▶ **Required action**
Only lines that contain the string "Adicionar" should be returned from the material below.

▶ **The data**
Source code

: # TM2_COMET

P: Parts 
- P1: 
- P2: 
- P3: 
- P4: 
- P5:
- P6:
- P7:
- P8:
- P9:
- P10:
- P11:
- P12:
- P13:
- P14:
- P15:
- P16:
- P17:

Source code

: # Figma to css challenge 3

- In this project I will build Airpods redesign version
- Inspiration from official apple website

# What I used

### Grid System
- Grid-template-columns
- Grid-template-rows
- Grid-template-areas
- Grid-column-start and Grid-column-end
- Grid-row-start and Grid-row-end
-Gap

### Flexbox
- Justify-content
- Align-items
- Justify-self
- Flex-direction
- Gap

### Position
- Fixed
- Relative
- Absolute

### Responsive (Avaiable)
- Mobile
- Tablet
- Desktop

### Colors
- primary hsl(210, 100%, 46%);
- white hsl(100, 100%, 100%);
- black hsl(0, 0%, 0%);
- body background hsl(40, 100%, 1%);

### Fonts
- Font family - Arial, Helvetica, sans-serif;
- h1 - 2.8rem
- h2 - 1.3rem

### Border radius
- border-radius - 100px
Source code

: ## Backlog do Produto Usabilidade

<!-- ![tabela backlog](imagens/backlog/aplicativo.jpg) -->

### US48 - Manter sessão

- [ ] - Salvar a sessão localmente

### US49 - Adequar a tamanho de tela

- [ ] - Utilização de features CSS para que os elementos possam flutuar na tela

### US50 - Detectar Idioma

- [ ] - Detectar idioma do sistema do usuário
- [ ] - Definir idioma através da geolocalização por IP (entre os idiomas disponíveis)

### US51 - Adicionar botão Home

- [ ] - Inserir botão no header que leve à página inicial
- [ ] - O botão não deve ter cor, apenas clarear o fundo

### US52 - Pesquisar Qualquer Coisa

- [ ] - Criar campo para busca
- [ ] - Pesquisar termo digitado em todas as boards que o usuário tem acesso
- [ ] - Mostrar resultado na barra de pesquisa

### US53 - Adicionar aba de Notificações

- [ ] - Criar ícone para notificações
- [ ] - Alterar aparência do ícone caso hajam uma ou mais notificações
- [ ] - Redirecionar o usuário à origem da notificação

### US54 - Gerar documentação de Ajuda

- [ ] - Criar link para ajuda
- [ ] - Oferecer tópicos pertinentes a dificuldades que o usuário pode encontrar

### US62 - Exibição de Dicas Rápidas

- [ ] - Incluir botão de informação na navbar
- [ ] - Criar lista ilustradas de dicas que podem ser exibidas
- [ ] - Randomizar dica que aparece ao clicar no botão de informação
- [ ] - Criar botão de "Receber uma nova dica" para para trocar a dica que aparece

▶ **Exercise answer**
### US51 - Adicionar botão Home
### US53 - Adicionar aba de Notificações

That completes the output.